As a rabbi present for the deliberations, I found it remarkable that the justices seemed to speak of marriage in such binary terms. After all, in the Jewish tradition, we have a long view on “the millennia.” As I listened, I wished I could pass a note to the chief justices in order to point out that for millennia, polygamy was in fact the essential definition of marriage. In Judaism, it wasn’t until about one thousand years ago that Rabbeinu Gershom famously enacted a ban on husbands taking multiple wives.

When Justice Bader Ginsburg joined in the conversation, her voice was quiet and the room palpably leaned forward to hear her insights. And indeed, she didn’t disappoint. “Marriage today is not what it was under the common law tradition, under the civil law tradition,” she said. “[Same-sex couples] wouldn’t be asking for this relief if the law of marriage was what it was a millennium ago. I mean, it wasn’t possible. Same-sex unions would not have opted into the pattern of marriage, which was a relationship, a dominant and a subordinate relationship. Yes, it was marriage between a man and a woman, but the man decided where the couple would be domiciled; it was her obligation to follow him. There was a change in the institution of marriage to make it egalitarian when it wasn’t egalitarian. And same-sex unions wouldn’t…fit into what marriage was once.”

As the blogger Ian Millhiser pointed out on the Think Progress, Bader Ginsburg meant that same-sex marriages were inconceivable when marriage was defined by gender roles that assert male dominance. By removing patriarchy from marriage, the inherent egalitarianism of same-sex marriage becomes an undeniable possibility.

Sitting in that courtroom, I realized that Justice Bader Ginsburg just unwittingly forwarded a critically important insight about the Torah that I have been trying to articulate for some time. In the book of Leviticus, we read the infamous injunction against homosexuality (Leviticus 18:22): “Do not lie with a male as you lie with a female. It is an abomination.” Justice Bader Ginsburg clarified Leviticus’ problem with homosexual unions: in a patriarchal society, putting a male in the “role of a woman” was considered an act of abuse and debasement. In our modern discourse, however, we have moved on to egalitarianism. We seek no longer to define gender or marriage by roles of dominance and subordination.

In effect, Justice Bader Ginsburg pointed out that marriage has already been fundamentally redefined in our society; that limiting the definition of marriage solely to a man and a woman is dangerously anachronistic if we indeed strive for the more just value of egalitarianism. And indeed, in non-Orthodox Judaism we have moved on.
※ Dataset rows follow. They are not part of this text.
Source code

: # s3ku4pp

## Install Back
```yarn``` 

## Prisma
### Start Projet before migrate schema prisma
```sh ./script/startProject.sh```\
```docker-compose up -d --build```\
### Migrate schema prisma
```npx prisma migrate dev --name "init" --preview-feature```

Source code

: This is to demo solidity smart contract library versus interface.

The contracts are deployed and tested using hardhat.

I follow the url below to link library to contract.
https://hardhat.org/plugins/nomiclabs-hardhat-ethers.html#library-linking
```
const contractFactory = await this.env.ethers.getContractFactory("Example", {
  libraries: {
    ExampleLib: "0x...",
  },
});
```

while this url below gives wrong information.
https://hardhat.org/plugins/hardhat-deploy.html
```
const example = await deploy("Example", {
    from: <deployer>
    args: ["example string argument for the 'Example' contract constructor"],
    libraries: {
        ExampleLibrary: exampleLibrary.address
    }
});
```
When I sit with couples who are about to get married, I explain to them about the patriarchal language of the ketubah, a Jewish marriage contract. I point out the way that the wedding ceremony had its roots in the male “acquiring” the female. We acknowledge this past together and then agree to add onto the ceremony rituals that reflect our modern values of equal partnership in marriage.

Justice Ruth Bader Ginsburg, therefore, has taught some of the most important Torah of our time. Like Rabbeinu Gershom, who responded to the changed reality of his time a millenium ago by banning the abusive practice of polygamy, Bader Ginsburg sees a need to respond to the changed realities of our time as well. She teaches us not in a Jewish context, but in an American one, as her insights resonate deeply with Jewish wisdom.

Jews have a long tradition of re-framing and changing our understanding of injunctions and permissions based on new insights about justice and compassion. Bader Ginsburg’s wisdom shows us how we must respond to ancient texts that vilify homosexuality and seemingly preclude same-sex marriage: by following the rabbinic process of embracing change for the sake of human dignity, justice, and holiness.

Gil Steinlauf is a Senior Rabbi at Adas Congregation in Washington, DC.